Then as luck would have it, this person suddenly gives a speech on this very subject. And whether it's something that she's concocted herself, or whether it's something cooked up by the back room boys in her party, the result is: 

Mouth-open, Rubbish-jump-out. 

Why would we or should we think that a politician with this kind of background and outlook has got anything useful to say on this matter? And then we discover that we are back with deeply unhelpful remarks which put science and the humanities in opposition to each other, when any decent society would be trying to create conditions in which we can combine these approaches in education and work.

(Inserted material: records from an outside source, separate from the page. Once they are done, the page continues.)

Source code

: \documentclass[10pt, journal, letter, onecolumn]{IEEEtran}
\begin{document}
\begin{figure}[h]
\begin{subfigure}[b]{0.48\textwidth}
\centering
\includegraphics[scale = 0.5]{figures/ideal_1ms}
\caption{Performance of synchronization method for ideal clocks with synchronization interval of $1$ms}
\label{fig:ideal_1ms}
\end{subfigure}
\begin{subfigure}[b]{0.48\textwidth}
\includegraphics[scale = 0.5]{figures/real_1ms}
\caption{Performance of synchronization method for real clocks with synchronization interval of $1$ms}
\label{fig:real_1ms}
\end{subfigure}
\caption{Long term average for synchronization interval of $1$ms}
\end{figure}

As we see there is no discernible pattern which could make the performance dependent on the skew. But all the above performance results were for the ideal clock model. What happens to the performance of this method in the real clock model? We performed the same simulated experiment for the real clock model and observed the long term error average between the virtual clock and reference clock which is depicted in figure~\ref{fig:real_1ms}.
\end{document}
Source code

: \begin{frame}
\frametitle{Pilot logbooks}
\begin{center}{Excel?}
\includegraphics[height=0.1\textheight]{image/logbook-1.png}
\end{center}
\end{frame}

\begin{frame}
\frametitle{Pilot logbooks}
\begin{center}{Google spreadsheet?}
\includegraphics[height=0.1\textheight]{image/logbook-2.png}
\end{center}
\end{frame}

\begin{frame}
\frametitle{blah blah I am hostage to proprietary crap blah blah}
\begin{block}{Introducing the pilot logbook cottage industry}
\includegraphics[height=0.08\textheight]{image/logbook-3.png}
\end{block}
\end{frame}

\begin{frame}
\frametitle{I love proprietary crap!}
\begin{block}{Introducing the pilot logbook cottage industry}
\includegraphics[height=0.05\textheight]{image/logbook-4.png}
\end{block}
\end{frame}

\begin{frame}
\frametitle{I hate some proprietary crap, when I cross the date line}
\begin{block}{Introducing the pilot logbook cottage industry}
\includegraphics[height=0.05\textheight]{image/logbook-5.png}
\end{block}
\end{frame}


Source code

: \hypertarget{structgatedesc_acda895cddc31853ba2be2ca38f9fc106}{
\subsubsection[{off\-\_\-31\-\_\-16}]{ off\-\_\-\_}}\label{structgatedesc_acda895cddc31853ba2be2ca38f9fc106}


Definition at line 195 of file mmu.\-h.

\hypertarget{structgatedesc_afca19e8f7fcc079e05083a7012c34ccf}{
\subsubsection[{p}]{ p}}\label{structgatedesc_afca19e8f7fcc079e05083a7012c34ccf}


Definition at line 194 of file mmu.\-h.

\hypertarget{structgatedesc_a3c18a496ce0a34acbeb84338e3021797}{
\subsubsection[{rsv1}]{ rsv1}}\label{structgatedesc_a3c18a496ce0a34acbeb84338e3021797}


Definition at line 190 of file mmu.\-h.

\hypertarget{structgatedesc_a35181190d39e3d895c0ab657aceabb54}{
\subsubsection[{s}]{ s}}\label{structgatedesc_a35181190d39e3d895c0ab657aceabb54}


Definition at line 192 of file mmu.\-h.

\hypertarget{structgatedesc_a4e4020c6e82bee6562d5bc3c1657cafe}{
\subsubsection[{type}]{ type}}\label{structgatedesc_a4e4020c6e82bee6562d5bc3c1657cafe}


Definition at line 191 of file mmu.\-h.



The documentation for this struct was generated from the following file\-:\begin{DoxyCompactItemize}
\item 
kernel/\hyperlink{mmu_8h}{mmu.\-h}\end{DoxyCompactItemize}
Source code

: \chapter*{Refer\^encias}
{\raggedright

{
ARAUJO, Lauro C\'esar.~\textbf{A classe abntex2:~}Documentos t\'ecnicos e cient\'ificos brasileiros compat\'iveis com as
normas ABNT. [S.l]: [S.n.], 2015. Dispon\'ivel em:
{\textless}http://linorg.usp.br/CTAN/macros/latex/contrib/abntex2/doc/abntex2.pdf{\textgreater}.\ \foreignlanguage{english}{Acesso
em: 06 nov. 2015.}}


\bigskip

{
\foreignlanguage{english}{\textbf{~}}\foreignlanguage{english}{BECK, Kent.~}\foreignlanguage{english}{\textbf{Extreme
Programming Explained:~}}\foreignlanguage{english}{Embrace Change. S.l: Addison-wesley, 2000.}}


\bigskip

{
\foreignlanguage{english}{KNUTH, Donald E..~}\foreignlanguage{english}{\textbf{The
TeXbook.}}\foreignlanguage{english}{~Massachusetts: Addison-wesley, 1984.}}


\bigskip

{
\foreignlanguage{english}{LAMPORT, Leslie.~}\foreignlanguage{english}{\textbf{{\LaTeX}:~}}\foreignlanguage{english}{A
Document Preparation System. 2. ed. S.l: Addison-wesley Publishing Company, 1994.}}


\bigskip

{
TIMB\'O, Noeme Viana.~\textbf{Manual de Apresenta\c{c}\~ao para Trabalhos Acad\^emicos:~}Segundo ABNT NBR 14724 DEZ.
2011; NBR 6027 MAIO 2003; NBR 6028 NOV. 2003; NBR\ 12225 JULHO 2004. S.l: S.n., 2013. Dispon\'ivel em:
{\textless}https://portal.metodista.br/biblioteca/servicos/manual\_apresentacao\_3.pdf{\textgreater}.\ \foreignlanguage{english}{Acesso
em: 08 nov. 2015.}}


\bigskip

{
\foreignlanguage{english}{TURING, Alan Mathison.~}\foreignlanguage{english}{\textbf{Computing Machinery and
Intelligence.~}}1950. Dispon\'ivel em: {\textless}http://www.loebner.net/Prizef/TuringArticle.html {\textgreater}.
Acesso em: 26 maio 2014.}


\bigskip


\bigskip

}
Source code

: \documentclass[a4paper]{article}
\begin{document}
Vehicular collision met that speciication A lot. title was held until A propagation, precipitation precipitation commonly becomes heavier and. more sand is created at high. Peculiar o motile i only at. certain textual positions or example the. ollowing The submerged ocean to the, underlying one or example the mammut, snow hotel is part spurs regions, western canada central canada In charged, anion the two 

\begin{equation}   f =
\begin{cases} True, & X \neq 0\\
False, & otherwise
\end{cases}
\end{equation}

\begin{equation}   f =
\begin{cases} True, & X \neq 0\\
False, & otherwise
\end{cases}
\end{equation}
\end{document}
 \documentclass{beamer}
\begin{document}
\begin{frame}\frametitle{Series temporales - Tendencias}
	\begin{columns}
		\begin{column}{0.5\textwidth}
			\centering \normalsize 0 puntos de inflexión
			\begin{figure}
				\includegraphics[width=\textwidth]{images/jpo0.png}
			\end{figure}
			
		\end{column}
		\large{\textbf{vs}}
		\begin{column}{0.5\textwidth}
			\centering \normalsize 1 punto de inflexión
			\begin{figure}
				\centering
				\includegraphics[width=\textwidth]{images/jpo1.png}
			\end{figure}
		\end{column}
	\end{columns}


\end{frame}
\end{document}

Science investigates the world through testing, trialling and collecting of evidence. Much of the humanities do the same thing. The arts do a lot of inventing which in its own way tests, trials and collects evidence too. Science keeps trying to be 'right' in terms of being able to produce results than can be reproduced. The arts tend not to as there is great premium on being 'original'. Other parts of humanities also look for evidence and make comparisons across time and space as back-up for hypotheses. But none of these approaches is in opposition to any other. At the heart of science, there is invention in order to create hypotheses or to create applications from what has been discovered. At the heart of the arts, there is evidence collecting in terms of creators looking at what people enjoy or are moved by. 

We should not be conned into thinking that this Secretary of State for Education has anything useful to tell us. We should not be conned into thinking that this Secretary of State for Education has anything to tell us about science, humanities and the arts. We should not be conned into thinking that this Secretary of State for Education has anything to tell us about jobs and employment.